I DO tend to believe that everyone nearby would race to their car and to the fire. I believe it. I've seen newsreels from the 1930's and 40's where people are just jamming a famous person leaving a courtroom or scrambling over each other so they can talk to or touch a celebrity. And police officers? I don't know where they are. So I suppose it is plausible that in an area with a house in the middle of nowhere there would be dozens of spectators clamoring...
I'm off on a tangent! The most important part of this initial scene is NOT the fire, per se, but the arrival of Nick. Nick will now be the second man in Nancy's life, after father, prominent lawyer, Carson Drew. But Nick will surpass Nancy's father in importance because he will assume a real role in all her future mysteries. He will be the go-to guy, the one who can be with Nancy when she investigates some old building or factory or abandoned whatever. Even Mrs. Hannah Gruen, the Drew family housekeeper tells Nancy that she needs to have 'a man' with her when she goes off to do something which is dicey or dangerous.

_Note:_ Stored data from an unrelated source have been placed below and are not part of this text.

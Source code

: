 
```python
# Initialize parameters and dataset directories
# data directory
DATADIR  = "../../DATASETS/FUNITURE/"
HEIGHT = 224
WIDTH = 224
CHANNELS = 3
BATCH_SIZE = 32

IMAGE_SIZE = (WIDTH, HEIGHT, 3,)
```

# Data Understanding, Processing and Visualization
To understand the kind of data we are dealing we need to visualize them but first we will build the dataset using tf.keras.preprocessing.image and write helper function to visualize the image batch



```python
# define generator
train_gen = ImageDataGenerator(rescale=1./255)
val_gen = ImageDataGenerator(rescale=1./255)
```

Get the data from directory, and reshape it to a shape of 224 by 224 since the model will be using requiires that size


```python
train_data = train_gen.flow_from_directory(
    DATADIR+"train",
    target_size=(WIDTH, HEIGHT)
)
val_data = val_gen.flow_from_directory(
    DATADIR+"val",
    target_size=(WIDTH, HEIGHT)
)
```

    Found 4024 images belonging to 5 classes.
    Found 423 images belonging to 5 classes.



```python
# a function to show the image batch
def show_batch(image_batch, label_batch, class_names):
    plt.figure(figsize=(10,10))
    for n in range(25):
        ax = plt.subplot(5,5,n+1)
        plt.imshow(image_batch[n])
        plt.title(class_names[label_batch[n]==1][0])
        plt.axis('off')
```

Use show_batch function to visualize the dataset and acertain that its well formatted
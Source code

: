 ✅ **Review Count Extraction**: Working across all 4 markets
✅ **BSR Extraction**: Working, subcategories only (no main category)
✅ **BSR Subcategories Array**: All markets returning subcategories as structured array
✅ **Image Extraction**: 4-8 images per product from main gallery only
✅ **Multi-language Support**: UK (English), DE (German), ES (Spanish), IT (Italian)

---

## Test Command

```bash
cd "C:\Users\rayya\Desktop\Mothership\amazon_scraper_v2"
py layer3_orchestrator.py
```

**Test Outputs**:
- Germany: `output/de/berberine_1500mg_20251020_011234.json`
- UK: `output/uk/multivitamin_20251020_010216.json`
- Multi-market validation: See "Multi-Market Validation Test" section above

(Sorry, Nancy, you could only go solo for six adventures because now you need a man.)
Too much digression. This mystery involves arson and the possible murder of a shady guy, Felix Raybolt, who steals inventors' ideas and sells them, keeping the profits to himself. There aren't really a lot of interesting twists and turns and Nancy is neither sideswiped by a car or grabbed by an ominous stranger or tied up or anything like that. She follows 'clues' one by one to discover what really was going on in the burned-down house and what Raybolt, if he's guilty, was up to. Along the way she and her friends (and Nick!) help yet (another) poor woman with a child to raise on limited income.
(Nancy and her friends buy the woman groceries, then later clothes for the child. Nancy is awesome, you know. She also cautions another character that if he goes to trial for the arson, etc., her dad, prominent lawyer Carson Drew, will defend him for no charge.)

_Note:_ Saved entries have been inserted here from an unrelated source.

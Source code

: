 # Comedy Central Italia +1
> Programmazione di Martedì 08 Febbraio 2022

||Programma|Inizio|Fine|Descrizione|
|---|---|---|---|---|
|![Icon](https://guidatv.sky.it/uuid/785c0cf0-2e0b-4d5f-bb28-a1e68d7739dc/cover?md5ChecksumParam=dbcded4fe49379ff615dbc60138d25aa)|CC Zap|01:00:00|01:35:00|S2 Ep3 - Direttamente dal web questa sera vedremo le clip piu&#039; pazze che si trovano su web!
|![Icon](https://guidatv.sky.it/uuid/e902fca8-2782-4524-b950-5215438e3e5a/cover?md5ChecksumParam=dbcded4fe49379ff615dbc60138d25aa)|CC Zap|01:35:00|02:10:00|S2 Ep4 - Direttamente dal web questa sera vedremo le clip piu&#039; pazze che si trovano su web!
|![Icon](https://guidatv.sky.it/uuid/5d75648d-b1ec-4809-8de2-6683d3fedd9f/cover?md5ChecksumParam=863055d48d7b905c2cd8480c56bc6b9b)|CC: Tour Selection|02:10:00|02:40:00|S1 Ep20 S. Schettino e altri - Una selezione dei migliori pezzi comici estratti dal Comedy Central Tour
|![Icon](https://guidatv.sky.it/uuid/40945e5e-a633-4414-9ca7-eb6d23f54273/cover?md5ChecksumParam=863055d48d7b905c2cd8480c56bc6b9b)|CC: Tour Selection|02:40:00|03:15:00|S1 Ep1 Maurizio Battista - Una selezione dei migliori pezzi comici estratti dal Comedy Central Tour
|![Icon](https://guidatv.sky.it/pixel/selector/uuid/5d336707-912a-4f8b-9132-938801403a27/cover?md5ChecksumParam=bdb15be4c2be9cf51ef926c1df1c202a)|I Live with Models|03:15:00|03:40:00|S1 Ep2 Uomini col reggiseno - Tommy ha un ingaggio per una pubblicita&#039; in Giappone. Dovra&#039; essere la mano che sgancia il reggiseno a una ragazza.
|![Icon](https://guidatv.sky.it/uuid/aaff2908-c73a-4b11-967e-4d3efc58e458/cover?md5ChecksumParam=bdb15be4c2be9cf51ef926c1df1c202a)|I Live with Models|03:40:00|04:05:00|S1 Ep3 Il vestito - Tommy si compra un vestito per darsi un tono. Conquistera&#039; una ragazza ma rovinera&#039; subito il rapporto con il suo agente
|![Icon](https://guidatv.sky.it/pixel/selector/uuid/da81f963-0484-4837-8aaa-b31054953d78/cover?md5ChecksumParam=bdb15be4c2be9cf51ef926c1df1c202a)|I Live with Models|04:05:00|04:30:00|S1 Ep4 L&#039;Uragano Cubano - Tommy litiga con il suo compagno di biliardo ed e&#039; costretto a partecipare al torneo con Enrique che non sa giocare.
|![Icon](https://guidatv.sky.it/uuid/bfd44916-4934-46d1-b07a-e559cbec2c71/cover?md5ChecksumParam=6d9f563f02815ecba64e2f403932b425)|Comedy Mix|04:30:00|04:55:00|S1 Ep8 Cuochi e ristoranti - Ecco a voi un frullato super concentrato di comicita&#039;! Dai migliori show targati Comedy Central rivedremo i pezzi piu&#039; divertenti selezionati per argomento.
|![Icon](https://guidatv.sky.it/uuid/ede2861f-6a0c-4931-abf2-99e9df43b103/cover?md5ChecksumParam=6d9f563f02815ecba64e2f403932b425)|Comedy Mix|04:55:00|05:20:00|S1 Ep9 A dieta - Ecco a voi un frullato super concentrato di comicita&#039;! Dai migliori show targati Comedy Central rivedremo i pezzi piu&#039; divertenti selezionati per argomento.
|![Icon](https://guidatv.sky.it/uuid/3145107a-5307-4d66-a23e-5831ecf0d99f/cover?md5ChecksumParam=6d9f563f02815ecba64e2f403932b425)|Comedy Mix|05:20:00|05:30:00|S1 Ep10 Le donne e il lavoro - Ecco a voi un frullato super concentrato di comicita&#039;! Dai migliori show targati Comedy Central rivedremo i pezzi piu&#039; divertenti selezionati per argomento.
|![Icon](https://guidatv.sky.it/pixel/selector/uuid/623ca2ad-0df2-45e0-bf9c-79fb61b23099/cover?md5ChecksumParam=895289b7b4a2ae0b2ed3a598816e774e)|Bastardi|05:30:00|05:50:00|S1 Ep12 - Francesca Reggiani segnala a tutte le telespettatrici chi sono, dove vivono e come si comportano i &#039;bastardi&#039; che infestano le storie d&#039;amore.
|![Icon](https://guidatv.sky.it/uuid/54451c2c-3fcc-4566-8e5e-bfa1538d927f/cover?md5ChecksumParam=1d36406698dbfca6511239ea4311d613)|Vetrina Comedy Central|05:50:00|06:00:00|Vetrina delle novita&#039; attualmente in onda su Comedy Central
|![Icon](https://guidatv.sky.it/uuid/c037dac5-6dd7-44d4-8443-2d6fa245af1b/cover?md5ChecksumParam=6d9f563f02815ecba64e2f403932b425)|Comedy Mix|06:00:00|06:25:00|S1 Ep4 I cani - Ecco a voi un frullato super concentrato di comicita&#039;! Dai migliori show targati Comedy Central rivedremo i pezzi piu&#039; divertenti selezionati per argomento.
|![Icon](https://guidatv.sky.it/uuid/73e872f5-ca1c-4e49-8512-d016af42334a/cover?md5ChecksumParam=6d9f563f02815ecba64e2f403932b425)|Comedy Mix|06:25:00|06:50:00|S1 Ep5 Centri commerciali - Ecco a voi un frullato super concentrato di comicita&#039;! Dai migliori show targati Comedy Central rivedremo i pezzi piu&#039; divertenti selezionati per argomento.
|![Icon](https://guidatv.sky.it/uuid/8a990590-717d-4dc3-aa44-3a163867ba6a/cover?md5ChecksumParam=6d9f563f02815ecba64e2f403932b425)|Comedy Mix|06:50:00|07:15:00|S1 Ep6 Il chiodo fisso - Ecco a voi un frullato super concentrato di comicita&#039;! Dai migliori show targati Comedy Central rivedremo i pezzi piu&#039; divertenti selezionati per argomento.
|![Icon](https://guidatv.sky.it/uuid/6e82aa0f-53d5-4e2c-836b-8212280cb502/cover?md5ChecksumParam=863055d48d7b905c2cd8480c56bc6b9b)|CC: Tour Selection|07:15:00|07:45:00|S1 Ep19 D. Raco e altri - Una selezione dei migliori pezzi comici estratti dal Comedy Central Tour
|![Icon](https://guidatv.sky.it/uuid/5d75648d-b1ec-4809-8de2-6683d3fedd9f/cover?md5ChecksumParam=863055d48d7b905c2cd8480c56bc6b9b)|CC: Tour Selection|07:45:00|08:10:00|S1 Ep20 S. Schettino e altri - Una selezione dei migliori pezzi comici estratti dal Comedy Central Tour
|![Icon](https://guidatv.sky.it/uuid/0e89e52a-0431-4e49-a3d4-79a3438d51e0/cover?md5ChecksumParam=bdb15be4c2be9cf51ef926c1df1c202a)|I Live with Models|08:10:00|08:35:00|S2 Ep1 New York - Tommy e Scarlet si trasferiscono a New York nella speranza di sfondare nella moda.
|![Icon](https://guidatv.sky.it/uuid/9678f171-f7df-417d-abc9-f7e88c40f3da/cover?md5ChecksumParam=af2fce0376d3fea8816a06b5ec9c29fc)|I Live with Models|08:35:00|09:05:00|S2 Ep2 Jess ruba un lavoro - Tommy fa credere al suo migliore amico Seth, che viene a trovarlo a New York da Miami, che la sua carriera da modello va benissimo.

But there's that theme, or trope again, which I mentioned in earlier Nancy Drew mystery reviews: the poor woman with children, or two older women, or young girls, etc., who have 'no means of support' unless Nancy can free their male relative, or prove that someone's stealing from them, or if she can find the hidden --- whatever --- which contains information which will provide (somehow) the poor woman with children an income or funds or jewels.
Women are so darn helpless in these books, except for our intrepid heroine, Nancy Drew, of course. And she does save the day. And party at a fraternity. And have lunch at a teahouse. (There are teahouses everywhere in Nancy's world.) And explore an abandoned shack. And meet the dream boyfriend of every-1930's-era-girl: tall, blond and charming Ned Nickerson.